Add cleanup logic for corrupted index filesets #3430

notbdu · 2021-04-19T05:17:56Z

What this PR does / why we need it:

Adds cleanup logic for corrupted index filesets.

Special notes for your reviewer:

Does this PR introduce a user-facing and/or backwards incompatible change?:

NONE

Does this PR require updating code package or user-facing documentation?:

NONE

src/dbnode/storage/index.go

linasm · 2021-04-27T06:16:38Z

src/dbnode/persist/fs/files.go

+		infoFilePath, ok := corrupted.InfoFilePath()
+		if !ok {
+			fn(corrupted, nil, true)
+			return
+		}
+		infoData, err := read(infoFilePath)
+		if err != nil {
+			// NB: If no info data is supplied, we assume that the
+			// info file itself is corrupted. Since this is the
+			// first file written to disk, this should be safe to remove.
+			fn(corrupted, nil, true)
+			return
+		}


IMHO to preserve these ordering guarantees (that info file is the first to be persisted), we may need to fsync (File.Sync() call) info file immediately after the first write.

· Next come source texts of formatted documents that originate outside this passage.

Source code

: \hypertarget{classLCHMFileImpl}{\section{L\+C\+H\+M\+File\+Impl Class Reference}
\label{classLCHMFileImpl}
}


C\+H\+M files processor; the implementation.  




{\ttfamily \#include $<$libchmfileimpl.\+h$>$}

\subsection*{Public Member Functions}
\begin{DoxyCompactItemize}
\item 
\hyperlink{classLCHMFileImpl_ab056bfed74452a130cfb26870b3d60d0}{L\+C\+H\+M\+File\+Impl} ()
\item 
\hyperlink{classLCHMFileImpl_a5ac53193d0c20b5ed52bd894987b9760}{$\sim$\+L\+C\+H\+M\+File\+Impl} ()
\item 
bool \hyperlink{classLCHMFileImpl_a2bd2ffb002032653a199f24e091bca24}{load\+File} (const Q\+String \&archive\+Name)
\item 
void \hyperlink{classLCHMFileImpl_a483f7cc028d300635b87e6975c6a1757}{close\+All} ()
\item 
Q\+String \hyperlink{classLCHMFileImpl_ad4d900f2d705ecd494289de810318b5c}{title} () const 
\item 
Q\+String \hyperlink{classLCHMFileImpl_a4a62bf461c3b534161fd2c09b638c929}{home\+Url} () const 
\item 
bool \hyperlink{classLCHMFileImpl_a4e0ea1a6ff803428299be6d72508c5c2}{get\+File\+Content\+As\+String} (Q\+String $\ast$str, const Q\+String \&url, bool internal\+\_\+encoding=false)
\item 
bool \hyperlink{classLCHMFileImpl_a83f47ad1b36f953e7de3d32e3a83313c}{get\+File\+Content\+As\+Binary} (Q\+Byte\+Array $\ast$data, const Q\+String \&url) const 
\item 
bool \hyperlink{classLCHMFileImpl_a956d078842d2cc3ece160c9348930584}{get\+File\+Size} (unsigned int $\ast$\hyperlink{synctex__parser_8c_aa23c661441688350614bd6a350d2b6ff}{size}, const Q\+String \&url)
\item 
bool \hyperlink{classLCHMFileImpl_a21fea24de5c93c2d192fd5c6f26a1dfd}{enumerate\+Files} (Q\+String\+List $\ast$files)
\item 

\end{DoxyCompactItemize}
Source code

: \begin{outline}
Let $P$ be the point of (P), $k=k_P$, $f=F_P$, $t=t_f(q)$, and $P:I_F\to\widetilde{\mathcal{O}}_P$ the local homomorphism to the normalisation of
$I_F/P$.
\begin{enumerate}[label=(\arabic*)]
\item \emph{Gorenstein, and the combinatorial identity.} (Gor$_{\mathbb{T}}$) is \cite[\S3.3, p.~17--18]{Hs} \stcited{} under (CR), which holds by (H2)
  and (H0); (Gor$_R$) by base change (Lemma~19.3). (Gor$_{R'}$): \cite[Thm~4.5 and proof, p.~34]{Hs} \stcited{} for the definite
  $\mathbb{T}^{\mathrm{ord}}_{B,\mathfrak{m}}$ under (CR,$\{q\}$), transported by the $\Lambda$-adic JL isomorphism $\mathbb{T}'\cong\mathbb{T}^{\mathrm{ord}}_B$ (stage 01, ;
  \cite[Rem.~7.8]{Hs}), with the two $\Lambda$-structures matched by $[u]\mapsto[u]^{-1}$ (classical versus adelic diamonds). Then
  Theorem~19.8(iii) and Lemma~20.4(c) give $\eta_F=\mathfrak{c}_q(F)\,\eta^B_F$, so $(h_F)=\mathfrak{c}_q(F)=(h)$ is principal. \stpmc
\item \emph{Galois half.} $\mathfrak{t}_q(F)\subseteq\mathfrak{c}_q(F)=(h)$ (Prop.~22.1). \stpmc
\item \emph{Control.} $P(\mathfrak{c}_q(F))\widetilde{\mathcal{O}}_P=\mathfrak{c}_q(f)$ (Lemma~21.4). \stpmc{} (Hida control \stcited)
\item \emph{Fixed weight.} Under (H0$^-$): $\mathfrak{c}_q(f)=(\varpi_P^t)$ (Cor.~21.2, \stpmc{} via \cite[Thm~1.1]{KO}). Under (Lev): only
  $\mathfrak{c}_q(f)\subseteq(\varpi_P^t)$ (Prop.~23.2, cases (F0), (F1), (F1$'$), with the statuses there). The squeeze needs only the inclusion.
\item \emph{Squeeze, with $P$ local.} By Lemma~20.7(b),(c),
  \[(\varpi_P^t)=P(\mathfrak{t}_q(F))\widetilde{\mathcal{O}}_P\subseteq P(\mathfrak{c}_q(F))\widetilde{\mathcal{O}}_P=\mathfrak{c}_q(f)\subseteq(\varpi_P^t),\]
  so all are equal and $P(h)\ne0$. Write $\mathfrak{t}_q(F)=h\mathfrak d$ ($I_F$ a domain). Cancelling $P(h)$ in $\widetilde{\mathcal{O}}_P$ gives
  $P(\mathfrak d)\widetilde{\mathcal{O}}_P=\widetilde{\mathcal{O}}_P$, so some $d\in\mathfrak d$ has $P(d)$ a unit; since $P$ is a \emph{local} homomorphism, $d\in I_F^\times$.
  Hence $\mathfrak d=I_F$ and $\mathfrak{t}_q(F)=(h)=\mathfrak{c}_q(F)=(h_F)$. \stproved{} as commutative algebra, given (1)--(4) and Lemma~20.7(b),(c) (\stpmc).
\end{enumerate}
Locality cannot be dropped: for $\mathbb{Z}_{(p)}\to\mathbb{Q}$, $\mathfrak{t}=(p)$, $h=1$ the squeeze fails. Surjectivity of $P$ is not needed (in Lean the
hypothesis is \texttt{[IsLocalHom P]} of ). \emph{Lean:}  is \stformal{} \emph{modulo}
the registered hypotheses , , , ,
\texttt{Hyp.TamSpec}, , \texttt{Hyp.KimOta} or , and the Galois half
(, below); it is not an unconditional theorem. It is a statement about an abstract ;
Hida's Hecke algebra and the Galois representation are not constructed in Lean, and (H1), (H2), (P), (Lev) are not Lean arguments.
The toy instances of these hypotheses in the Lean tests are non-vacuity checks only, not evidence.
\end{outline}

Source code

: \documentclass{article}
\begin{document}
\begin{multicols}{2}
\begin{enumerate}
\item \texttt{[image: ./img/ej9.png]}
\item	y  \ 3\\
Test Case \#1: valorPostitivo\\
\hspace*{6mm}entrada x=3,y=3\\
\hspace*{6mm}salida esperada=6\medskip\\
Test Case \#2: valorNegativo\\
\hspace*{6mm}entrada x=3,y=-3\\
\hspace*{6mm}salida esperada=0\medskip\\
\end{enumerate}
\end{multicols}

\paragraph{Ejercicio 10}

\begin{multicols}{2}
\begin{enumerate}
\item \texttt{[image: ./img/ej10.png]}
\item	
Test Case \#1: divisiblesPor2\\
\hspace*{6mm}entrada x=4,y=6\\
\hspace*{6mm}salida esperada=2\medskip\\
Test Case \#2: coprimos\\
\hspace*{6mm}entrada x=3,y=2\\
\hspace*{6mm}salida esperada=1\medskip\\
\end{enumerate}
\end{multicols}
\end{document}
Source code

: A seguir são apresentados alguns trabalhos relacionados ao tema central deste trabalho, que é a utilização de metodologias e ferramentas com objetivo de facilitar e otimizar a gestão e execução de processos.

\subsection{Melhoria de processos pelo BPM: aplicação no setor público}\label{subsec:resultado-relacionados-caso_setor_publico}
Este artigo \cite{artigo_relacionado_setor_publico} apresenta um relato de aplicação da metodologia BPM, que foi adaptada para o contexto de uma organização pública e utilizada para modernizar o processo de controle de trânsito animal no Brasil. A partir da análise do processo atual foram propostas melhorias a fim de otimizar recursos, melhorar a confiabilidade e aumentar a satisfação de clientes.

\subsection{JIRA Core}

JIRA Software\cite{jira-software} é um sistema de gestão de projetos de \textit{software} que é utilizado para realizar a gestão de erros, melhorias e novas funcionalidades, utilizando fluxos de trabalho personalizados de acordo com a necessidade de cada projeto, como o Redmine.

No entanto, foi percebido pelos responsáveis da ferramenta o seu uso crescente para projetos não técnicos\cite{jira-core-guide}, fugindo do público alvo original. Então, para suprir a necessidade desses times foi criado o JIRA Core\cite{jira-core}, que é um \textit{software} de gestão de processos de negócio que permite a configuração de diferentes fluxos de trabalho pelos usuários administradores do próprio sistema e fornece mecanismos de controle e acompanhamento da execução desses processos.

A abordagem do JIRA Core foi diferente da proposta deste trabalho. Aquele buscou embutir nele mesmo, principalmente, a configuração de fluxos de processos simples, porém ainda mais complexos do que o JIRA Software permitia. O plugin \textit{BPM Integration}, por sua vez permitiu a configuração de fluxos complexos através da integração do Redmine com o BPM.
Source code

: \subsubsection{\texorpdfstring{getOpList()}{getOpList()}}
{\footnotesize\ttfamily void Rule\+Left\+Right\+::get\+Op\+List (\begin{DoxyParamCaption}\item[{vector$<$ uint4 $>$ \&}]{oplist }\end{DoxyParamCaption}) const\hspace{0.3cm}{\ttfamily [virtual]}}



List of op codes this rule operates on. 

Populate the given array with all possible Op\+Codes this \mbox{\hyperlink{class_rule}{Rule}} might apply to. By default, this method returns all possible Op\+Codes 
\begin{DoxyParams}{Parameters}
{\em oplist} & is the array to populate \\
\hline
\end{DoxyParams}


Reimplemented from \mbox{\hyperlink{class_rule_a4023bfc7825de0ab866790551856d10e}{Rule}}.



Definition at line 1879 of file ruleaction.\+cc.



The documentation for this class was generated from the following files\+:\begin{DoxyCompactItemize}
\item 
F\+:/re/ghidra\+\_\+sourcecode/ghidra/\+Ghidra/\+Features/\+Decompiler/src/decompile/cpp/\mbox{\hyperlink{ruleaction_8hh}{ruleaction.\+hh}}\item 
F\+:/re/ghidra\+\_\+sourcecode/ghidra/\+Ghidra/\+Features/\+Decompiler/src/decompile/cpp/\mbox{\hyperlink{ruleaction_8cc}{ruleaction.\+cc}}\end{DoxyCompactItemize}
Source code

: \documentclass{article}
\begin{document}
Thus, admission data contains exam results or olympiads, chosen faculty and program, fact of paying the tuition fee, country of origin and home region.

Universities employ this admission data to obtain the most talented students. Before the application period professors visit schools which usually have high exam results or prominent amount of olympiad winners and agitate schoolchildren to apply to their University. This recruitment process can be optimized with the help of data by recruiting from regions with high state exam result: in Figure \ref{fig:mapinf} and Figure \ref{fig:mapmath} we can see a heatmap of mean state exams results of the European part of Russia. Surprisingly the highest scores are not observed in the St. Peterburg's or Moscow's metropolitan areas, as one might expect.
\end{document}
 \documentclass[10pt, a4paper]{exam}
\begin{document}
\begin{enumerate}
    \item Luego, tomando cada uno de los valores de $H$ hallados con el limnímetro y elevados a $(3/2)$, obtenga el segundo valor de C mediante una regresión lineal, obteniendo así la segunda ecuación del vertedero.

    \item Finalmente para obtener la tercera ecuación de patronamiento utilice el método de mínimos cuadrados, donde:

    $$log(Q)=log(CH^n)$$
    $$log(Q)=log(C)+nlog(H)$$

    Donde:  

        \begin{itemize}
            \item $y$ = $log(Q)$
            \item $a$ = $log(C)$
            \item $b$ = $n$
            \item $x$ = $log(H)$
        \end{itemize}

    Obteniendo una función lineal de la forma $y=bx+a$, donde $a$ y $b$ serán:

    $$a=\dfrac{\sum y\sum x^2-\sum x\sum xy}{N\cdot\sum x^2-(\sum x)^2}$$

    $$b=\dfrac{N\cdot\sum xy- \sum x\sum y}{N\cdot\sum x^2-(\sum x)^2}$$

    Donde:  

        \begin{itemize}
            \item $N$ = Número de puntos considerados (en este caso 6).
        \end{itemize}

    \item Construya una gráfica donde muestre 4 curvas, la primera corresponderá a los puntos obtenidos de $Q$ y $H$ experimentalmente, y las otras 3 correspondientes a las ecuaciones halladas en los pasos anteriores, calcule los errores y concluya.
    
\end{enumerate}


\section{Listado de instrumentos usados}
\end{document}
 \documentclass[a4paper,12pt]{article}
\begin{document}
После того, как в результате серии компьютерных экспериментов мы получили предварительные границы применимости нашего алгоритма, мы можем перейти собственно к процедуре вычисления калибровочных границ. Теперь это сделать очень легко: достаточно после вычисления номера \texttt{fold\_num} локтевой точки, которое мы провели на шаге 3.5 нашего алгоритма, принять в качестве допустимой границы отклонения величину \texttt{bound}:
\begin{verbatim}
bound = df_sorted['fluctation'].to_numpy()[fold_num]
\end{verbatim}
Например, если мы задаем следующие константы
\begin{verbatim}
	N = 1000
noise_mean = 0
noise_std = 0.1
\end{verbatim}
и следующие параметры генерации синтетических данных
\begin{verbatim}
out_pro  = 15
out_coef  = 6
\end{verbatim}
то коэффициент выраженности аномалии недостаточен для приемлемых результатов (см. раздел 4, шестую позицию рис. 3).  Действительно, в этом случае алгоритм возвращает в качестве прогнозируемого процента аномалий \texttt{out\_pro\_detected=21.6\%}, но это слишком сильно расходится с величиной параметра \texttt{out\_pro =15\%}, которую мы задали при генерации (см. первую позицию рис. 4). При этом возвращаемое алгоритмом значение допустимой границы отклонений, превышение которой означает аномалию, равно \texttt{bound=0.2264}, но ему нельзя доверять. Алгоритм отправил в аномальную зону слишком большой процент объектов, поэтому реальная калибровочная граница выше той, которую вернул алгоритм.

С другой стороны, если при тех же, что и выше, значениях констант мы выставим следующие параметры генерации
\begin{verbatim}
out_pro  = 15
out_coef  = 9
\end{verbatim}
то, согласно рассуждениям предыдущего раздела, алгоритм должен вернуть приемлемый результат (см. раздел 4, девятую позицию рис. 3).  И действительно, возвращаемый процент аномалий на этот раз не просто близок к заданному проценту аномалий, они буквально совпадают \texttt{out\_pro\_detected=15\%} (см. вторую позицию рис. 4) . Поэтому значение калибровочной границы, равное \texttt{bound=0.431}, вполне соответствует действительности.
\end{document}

Do we? The info file is the first file we attempt to write. Shouldn't the OS flush buffered info file (from first write) pages to disk first before flushing other buffered pages for other files to disk that we've written later? Or does this happen out of order?

I have seen in practice a corrupt fileset where checkpoint file was fully persisted, but some other files were incomplete, even though checkpoint file is the last to be written and closed.
So I think that without fsyncing info file we can end up in a situation where the first part of info file has been written, we continue with further writing of other files, cleanup process picks up this fileset, but it does not see the info file yet and so it deletes other files.

vpranckaitis

I have some concerns about reading info files which haven't yet been fully written (see comments). Though I'm not sure if it's something to worry about.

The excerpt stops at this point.